Brief - Each line of the entries, from the first to the line containing "- On the top", is to be transcribed exactly as it stands; include no other lines.

::::::

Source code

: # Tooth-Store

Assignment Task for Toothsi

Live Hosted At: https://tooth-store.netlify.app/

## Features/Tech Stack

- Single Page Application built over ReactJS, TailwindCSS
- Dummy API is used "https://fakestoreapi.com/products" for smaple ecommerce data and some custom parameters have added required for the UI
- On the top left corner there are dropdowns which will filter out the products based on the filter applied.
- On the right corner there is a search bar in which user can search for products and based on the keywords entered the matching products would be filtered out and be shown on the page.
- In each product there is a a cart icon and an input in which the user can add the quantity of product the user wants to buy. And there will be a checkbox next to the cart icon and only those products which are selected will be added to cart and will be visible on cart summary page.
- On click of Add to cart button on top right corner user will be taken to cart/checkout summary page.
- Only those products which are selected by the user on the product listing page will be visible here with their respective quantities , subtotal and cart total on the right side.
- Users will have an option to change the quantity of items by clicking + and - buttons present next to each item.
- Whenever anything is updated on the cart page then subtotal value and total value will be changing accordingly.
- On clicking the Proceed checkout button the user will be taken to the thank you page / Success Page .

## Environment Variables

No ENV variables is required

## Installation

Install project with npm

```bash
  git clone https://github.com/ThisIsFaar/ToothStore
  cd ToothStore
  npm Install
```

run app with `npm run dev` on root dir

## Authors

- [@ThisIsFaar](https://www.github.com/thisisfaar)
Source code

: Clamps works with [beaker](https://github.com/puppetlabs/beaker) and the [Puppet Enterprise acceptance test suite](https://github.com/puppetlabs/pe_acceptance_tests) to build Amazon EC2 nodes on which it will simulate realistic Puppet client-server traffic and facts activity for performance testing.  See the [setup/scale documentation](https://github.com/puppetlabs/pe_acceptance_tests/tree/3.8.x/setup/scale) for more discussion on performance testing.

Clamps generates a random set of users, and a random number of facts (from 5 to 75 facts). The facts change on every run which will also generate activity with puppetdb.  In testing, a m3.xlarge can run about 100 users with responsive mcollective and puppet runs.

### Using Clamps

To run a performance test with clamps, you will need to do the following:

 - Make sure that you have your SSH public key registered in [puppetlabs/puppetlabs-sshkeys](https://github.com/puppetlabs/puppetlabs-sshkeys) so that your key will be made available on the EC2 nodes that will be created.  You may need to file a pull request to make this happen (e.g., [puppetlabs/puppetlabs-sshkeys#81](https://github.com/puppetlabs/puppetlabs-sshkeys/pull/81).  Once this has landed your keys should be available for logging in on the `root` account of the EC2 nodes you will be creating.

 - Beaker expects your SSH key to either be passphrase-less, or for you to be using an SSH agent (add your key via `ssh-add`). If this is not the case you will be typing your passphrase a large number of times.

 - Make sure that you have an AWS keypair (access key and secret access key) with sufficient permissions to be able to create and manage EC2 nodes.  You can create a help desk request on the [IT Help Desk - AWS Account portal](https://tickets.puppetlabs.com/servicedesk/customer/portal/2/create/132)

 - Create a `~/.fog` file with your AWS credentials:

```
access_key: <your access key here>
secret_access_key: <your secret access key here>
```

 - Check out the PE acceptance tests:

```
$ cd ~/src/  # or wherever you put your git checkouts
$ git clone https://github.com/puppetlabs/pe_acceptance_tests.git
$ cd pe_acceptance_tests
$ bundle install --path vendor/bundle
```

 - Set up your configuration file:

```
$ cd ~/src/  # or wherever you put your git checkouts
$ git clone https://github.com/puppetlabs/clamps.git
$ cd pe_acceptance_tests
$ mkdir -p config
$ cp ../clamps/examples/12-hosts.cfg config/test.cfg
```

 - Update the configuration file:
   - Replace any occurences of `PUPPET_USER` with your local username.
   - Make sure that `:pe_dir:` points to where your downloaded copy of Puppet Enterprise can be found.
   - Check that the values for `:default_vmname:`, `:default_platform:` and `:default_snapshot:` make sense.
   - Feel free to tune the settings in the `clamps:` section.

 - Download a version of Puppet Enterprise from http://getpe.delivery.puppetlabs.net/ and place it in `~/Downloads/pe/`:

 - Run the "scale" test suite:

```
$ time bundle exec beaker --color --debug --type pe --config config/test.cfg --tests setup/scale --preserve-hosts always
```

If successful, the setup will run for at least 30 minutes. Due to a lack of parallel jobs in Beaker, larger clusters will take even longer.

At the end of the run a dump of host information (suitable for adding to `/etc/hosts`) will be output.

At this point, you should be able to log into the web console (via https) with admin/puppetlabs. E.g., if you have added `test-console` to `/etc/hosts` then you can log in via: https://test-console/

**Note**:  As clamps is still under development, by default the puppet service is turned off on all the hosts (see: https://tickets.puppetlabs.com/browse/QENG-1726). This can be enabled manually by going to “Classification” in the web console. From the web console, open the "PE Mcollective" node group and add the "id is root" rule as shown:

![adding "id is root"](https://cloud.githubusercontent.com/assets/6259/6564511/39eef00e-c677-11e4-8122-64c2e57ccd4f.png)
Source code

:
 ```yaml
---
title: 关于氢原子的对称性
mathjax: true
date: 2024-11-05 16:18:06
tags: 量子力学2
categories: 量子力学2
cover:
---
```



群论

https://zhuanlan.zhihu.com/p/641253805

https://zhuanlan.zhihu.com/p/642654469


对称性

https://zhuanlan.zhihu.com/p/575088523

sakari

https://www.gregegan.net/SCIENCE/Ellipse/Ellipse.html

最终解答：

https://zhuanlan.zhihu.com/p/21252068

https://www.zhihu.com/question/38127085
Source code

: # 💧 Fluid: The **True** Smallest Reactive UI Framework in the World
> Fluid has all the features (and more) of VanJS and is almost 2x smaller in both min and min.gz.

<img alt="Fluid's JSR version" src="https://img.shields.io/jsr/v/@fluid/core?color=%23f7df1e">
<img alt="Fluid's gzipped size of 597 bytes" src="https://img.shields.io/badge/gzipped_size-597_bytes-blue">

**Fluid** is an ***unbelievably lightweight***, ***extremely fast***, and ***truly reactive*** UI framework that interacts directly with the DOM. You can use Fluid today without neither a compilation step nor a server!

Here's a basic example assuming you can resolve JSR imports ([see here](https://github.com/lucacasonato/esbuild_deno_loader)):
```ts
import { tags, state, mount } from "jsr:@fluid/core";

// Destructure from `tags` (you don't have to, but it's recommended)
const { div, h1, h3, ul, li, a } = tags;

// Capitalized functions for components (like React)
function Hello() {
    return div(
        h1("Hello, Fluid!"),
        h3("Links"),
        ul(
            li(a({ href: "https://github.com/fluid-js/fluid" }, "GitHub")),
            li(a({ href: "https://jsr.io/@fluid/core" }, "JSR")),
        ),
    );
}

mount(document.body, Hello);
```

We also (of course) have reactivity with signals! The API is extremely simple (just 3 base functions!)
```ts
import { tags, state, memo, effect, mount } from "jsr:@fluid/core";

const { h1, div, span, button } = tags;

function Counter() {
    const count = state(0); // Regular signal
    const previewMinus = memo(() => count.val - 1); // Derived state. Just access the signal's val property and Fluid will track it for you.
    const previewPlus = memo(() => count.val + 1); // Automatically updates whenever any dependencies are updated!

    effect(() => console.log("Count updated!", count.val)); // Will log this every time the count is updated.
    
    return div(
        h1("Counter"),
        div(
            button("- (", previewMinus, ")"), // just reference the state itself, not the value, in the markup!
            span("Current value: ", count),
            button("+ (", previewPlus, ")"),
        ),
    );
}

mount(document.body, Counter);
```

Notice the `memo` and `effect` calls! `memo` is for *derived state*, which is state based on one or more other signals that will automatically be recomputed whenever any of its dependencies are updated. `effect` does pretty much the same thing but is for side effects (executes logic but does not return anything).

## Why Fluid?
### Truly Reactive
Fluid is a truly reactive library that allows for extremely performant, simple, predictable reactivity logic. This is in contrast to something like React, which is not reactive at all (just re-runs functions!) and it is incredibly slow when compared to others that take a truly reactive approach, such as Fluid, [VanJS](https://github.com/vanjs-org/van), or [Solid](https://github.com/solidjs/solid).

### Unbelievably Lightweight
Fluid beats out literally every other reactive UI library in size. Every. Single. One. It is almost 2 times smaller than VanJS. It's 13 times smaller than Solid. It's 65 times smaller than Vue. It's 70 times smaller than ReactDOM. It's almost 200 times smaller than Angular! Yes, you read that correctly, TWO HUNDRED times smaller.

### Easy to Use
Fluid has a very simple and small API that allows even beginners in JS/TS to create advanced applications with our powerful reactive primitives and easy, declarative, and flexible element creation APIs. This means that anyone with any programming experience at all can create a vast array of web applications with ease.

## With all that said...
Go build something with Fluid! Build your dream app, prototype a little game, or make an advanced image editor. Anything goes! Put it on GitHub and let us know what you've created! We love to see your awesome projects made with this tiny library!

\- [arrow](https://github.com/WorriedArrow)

::::::

Problem solution -
Source code

: # Tooth-Store

Assignment Task for Toothsi

Live Hosted At: https://tooth-store.netlify.app/

## Features/Tech Stack

- Single Page Application built over ReactJS, TailwindCSS
- Dummy API is used "https://fakestoreapi.com/products" for smaple ecommerce data and some custom parameters have added required for the UI
- On the top left corner there are dropdowns which will filter out the products based on the filter applied.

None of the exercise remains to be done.